WikiCite wordmark.svg
WikiCite 2016 presentation

WikiCite 2016 was an event focused on designing data models and technology to improve the coverage, quality, standards-compliance and machine-readability of citations and source metadata in Wikipedia, Wikidata and other Wikimedia projects. Our goal in particular was to define a technical roadmap for building a repository of sources cited across Wikimedia projects in Wikidata.

Skip to: proposals, draft report, news, mailing lists.

About[edit]

Building a central repository of citations in Wikidata[edit]

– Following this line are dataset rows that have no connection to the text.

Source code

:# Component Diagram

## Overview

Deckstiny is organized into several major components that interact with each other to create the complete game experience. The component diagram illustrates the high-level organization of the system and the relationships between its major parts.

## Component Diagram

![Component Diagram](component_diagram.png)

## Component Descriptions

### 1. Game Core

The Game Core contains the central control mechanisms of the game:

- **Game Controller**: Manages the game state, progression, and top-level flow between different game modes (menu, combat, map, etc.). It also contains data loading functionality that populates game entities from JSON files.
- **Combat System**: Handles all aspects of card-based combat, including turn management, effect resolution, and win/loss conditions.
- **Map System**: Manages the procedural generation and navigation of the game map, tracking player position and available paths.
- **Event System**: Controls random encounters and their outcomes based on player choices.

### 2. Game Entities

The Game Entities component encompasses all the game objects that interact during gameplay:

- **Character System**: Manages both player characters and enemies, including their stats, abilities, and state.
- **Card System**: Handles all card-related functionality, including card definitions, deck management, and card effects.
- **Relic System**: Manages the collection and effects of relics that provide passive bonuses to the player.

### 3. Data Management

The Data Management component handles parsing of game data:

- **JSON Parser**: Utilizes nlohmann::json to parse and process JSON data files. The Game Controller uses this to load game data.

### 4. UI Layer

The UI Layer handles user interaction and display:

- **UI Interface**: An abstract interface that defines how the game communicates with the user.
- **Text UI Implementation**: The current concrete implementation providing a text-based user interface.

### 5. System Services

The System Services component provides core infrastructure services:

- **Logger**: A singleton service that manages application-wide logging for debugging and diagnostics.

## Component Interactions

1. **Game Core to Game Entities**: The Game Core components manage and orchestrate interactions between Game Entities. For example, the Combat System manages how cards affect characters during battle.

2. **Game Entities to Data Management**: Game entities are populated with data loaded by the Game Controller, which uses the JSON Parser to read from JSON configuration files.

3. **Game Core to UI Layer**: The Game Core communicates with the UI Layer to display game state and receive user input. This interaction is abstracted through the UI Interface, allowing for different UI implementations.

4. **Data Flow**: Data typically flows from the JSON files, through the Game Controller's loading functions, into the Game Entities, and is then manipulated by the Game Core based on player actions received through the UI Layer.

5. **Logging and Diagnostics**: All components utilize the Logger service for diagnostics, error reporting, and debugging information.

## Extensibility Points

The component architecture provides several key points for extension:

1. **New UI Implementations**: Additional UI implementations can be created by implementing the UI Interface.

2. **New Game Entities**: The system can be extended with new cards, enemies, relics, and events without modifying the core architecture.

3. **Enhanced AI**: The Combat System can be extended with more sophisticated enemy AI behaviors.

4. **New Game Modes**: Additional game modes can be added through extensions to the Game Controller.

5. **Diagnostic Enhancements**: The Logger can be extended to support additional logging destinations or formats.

There is currently a lot of momentum around citations and bibliographic metadata at the Wikimedia Foundation, in the movement, and across a number of open science, library tech, and open access organizations. The idea of building a repository to store all citations and source metadata across Wikimedia projects has been proposed in different forms for the past 10 years. Wikipedia is currently one of the most popular entry points into the scientific literature and ranges among the top 5 referrers of scholarly citations. However, as of today, references and source metadata are still a second-class citizen in Wikimedia projects. References are the most fundamental building block of open knowledge, but:

  • they are still served by fragile mechanisms such as citation templates;
  • they are inconsistently represented across (and sometimes within) articles, languages and Wikimedia projects;
  • the data they store is curated in multiple places and often ill-formed, incomplete and not machine-readable;
  • references often fail to use identifiers such as DOIs, PubMed IDs, or ISBNs, even when such identifiers are available for the cited source.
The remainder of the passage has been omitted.